▶ **Required work**:
Output the entire listing below exactly as it stands.

====

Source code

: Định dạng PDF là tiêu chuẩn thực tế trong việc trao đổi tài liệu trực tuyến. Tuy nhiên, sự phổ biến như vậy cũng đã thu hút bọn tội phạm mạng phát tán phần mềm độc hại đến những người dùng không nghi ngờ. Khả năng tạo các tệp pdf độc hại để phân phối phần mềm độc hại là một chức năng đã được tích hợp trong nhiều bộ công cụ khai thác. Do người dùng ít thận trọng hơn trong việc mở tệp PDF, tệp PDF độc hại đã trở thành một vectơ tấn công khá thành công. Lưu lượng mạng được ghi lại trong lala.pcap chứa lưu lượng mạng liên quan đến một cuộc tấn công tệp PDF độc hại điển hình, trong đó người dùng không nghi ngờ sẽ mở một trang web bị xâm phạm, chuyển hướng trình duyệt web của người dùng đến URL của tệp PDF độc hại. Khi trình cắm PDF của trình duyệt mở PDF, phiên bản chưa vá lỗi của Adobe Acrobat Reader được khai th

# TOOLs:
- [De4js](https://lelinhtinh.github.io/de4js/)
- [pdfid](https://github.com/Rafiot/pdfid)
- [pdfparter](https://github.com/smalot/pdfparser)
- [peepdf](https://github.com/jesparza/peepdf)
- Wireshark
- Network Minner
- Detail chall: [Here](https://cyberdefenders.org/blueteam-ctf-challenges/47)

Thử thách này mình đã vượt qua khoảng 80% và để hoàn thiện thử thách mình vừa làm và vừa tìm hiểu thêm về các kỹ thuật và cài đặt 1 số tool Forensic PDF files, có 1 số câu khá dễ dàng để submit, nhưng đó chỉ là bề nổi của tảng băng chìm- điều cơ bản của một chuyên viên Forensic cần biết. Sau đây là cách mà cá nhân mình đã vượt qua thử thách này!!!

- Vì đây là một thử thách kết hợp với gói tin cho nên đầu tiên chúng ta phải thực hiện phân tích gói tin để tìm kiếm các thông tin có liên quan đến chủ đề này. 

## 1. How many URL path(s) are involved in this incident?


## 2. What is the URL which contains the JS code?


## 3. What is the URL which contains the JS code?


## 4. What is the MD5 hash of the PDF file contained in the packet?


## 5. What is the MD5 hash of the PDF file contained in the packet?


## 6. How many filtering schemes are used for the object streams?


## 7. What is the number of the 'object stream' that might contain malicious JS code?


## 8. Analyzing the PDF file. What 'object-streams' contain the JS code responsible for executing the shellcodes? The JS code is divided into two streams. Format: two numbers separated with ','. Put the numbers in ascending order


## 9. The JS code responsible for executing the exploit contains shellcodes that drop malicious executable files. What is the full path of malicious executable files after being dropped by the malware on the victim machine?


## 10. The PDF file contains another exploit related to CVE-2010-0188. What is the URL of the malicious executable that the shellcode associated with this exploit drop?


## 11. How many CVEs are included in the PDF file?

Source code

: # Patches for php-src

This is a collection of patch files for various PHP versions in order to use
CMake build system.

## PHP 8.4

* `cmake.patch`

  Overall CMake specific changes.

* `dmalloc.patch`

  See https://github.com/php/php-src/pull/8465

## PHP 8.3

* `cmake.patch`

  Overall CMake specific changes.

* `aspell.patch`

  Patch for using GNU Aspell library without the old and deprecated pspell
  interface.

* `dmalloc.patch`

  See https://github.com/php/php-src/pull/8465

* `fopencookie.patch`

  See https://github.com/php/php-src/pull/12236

====

▶ **Final answer**:
Source code

: Định dạng PDF là tiêu chuẩn thực tế trong việc trao đổi tài liệu trực tuyến. Tuy nhiên, sự phổ biến như vậy cũng đã thu hút bọn tội phạm mạng phát tán phần mềm độc hại đến những người dùng không nghi ngờ. Khả năng tạo các tệp pdf độc hại để phân phối phần mềm độc hại là một chức năng đã được tích hợp trong nhiều bộ công cụ khai thác. Do người dùng ít thận trọng hơn trong việc mở tệp PDF, tệp PDF độc hại đã trở thành một vectơ tấn công khá thành công. Lưu lượng mạng được ghi lại trong lala.pcap chứa lưu lượng mạng liên quan đến một cuộc tấn công tệp PDF độc hại điển hình, trong đó người dùng không nghi ngờ sẽ mở một trang web bị xâm phạm, chuyển hướng trình duyệt web của người dùng đến URL của tệp PDF độc hại. Khi trình cắm PDF của trình duyệt mở PDF, phiên bản chưa vá lỗi của Adobe Acrobat Reader được khai th

# TOOLs:
- [De4js](https://lelinhtinh.github.io/de4js/)
- [pdfid](https://github.com/Rafiot/pdfid)
- [pdfparter](https://github.com/smalot/pdfparser)
- [peepdf](https://github.com/jesparza/peepdf)
- Wireshark
- Network Minner
- Detail chall: [Here](https://cyberdefenders.org/blueteam-ctf-challenges/47)

Thử thách này mình đã vượt qua khoảng 80% và để hoàn thiện thử thách mình vừa làm và vừa tìm hiểu thêm về các kỹ thuật và cài đặt 1 số tool Forensic PDF files, có 1 số câu khá dễ dàng để submit, nhưng đó chỉ là bề nổi của tảng băng chìm- điều cơ bản của một chuyên viên Forensic cần biết. Sau đây là cách mà cá nhân mình đã vượt qua thử thách này!!!

- Vì đây là một thử thách kết hợp với gói tin cho nên đầu tiên chúng ta phải thực hiện phân tích gói tin để tìm kiếm các thông tin có liên quan đến chủ đề này. 

## 1. How many URL path(s) are involved in this incident?


## 2. What is the URL which contains the JS code?


## 3. What is the URL which contains the JS code?


## 4. What is the MD5 hash of the PDF file contained in the packet?


## 5. What is the MD5 hash of the PDF file contained in the packet?


## 6. How many filtering schemes are used for the object streams?


## 7. What is the number of the 'object stream' that might contain malicious JS code?


## 8. Analyzing the PDF file. What 'object-streams' contain the JS code responsible for executing the shellcodes? The JS code is divided into two streams. Format: two numbers separated with ','. Put the numbers in ascending order


## 9. The JS code responsible for executing the exploit contains shellcodes that drop malicious executable files. What is the full path of malicious executable files after being dropped by the malware on the victim machine?


## 10. The PDF file contains another exploit related to CVE-2010-0188. What is the URL of the malicious executable that the shellcode associated with this exploit drop?


## 11. How many CVEs are included in the PDF file?

Source code

: # Patches for php-src

This is a collection of patch files for various PHP versions in order to use
CMake build system.

## PHP 8.4

* `cmake.patch`

  Overall CMake specific changes.

* `dmalloc.patch`

  See https://github.com/php/php-src/pull/8465

## PHP 8.3

* `cmake.patch`

  Overall CMake specific changes.

* `aspell.patch`

  Patch for using GNU Aspell library without the old and deprecated pspell
  interface.

* `dmalloc.patch`

  See https://github.com/php/php-src/pull/8465

* `fopencookie.patch`

  See https://github.com/php/php-src/pull/12236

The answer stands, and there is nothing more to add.